Write out exactly the lines of the entries below, from the first through the line containing "## Key Features", and nothing beyond them.

Saved entries:
━━━━━━━━
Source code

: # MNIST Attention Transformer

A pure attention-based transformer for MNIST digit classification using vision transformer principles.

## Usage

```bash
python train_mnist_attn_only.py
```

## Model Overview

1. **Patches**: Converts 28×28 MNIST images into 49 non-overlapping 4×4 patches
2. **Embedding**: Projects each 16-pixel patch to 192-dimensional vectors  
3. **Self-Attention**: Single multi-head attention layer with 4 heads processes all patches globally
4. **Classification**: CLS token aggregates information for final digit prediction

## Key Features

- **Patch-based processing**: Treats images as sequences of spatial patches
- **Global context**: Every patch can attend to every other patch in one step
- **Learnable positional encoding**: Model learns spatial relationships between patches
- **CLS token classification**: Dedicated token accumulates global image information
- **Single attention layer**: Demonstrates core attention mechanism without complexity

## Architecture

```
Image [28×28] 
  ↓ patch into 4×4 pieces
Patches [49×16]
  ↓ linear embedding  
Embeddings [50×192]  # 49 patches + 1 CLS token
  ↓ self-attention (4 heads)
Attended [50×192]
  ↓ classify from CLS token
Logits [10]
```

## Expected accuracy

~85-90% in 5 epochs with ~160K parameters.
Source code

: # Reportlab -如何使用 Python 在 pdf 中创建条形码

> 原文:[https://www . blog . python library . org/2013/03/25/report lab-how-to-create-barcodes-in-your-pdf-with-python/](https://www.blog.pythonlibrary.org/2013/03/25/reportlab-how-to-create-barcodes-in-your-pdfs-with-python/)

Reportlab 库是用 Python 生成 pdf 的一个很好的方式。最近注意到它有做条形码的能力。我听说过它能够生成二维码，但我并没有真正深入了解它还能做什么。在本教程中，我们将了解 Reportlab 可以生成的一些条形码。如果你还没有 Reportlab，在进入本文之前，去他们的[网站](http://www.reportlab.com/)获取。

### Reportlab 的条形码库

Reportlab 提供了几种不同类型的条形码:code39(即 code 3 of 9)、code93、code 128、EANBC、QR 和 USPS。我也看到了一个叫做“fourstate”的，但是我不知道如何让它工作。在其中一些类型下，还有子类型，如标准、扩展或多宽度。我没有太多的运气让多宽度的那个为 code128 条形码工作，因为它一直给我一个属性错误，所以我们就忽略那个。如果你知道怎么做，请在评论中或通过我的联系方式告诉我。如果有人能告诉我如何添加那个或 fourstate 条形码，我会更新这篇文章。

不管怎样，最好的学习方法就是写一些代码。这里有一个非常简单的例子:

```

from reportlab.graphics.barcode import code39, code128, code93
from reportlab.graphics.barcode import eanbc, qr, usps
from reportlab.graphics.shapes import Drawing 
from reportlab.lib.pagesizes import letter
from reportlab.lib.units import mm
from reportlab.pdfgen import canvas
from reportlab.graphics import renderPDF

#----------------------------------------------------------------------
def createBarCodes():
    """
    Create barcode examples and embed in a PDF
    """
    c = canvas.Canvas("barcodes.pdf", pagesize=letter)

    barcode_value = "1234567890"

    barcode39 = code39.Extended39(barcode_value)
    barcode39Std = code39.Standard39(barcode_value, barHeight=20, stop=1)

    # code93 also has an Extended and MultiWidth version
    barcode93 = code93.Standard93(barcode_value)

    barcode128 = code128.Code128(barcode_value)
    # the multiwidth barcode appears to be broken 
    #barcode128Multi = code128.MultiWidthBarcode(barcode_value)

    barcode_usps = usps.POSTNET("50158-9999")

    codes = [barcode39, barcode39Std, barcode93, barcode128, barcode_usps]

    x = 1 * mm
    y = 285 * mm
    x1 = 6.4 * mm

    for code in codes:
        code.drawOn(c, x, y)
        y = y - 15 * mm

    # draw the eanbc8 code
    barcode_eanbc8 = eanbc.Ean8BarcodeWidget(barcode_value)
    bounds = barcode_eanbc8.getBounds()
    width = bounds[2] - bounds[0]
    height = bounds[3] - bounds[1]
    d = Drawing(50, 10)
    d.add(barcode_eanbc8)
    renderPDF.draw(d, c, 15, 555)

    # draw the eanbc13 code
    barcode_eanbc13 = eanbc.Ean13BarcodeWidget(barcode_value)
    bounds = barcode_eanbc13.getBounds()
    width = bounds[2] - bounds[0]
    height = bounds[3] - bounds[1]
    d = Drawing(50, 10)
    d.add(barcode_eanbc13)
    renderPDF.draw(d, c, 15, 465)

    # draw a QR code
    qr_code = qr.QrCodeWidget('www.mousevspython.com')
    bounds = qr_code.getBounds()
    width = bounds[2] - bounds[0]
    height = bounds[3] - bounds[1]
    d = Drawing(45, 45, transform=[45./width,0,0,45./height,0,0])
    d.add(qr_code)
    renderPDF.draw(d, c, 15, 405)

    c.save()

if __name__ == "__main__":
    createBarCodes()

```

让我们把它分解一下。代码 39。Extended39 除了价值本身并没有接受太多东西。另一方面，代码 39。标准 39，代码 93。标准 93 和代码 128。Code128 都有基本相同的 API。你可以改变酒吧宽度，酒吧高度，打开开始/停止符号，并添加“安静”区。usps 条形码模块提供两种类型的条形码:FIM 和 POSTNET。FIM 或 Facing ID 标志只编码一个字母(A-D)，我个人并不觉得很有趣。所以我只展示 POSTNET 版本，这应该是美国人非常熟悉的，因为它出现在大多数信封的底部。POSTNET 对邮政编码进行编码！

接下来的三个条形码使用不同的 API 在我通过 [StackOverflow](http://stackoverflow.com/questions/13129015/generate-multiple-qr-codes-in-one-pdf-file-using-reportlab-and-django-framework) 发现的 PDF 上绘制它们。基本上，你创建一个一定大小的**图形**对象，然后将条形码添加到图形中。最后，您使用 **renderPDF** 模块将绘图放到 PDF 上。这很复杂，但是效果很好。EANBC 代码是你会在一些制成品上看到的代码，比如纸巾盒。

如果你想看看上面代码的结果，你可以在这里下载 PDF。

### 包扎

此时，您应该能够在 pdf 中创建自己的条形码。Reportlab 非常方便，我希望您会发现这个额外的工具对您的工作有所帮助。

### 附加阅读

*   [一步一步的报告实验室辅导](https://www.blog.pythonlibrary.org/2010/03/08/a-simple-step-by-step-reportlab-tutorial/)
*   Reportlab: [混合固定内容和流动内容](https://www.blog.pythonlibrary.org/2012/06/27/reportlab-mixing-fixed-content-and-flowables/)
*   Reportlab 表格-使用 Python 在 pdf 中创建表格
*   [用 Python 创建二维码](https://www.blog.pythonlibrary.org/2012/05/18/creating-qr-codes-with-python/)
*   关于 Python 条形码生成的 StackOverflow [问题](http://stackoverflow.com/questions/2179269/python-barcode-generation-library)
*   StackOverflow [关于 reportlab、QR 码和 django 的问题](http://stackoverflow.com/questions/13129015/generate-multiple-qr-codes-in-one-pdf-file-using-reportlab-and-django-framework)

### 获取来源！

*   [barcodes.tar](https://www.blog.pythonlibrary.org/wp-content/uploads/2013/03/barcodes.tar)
━━━━━━━━
## Your response
Source code

: # MNIST Attention Transformer

A pure attention-based transformer for MNIST digit classification using vision transformer principles.

## Usage

```bash
python train_mnist_attn_only.py
```

## Model Overview

1. **Patches**: Converts 28×28 MNIST images into 49 non-overlapping 4×4 patches
2. **Embedding**: Projects each 16-pixel patch to 192-dimensional vectors  
3. **Self-Attention**: Single multi-head attention layer with 4 heads processes all patches globally
4. **Classification**: CLS token aggregates information for final digit prediction

## Key Features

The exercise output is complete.